■ TASK ITEM
Only the pictures are to be dropped; the rest of the data below is to be duplicated exactly.

◇ ◇ ◇

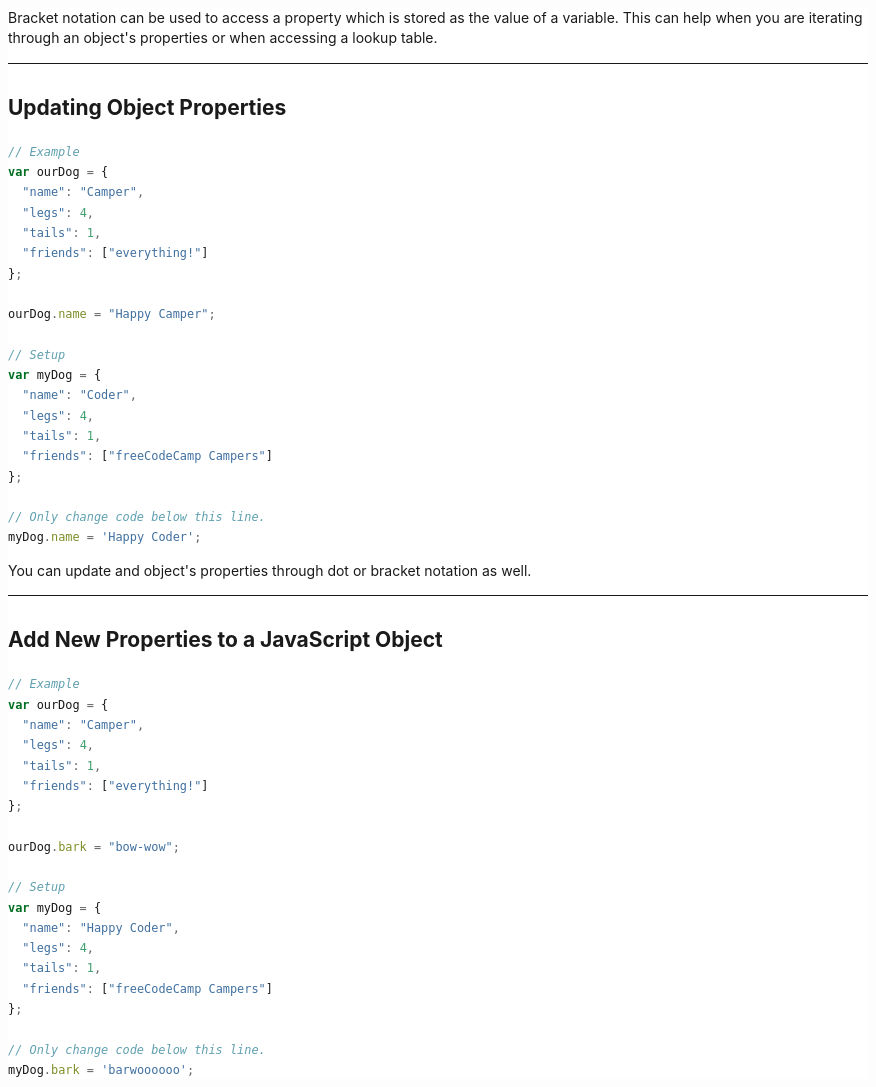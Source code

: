 Bracket notation can be used to access a property which is stored as the value of a variable. This can help when you are iterating through an object's properties or when accessing a lookup table.

---

## Updating Object Properties

```JavaScript
// Example
var ourDog = {
  "name": "Camper",
  "legs": 4,
  "tails": 1,
  "friends": ["everything!"]
};

ourDog.name = "Happy Camper";

// Setup
var myDog = {
  "name": "Coder",
  "legs": 4,
  "tails": 1,
  "friends": ["freeCodeCamp Campers"]
};

// Only change code below this line.
myDog.name = 'Happy Coder';
``` 

You can update and object's properties through dot or bracket notation as well.

---

## Add New Properties to a JavaScript Object

```JavaScript
// Example
var ourDog = {
  "name": "Camper",
  "legs": 4,
  "tails": 1,
  "friends": ["everything!"]
};

ourDog.bark = "bow-wow";

// Setup
var myDog = {
  "name": "Happy Coder",
  "legs": 4,
  "tails": 1,
  "friends": ["freeCodeCamp Campers"]
};

// Only change code below this line.
myDog.bark = 'barwoooooo';
```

◇ ◇ ◇

■ EXPECTED ANSWER
Source code

: Bracket notation can be used to access a property which is stored as the value of a variable. This can help when you are iterating through an object's properties or when accessing a lookup table.

---

## Updating Object Properties

```JavaScript
// Example
var ourDog = {
  "name": "Camper",
  "legs": 4,
  "tails": 1,
  "friends": ["everything!"]
};

ourDog.name = "Happy Camper";

// Setup
var myDog = {
  "name": "Coder",
  "legs": 4,
  "tails": 1,
  "friends": ["freeCodeCamp Campers"]
};

// Only change code below this line.
myDog.name = 'Happy Coder';
``` 

You can update and object's properties through dot or bracket notation as well.

---

## Add New Properties to a JavaScript Object

```JavaScript
// Example
var ourDog = {
  "name": "Camper",
  "legs": 4,
  "tails": 1,
  "friends": ["everything!"]
};

ourDog.bark = "bow-wow";

// Setup
var myDog = {
  "name": "Happy Coder",
  "legs": 4,
  "tails": 1,
  "friends": ["freeCodeCamp Campers"]
};

// Only change code below this line.
myDog.bark = 'barwoooooo';
```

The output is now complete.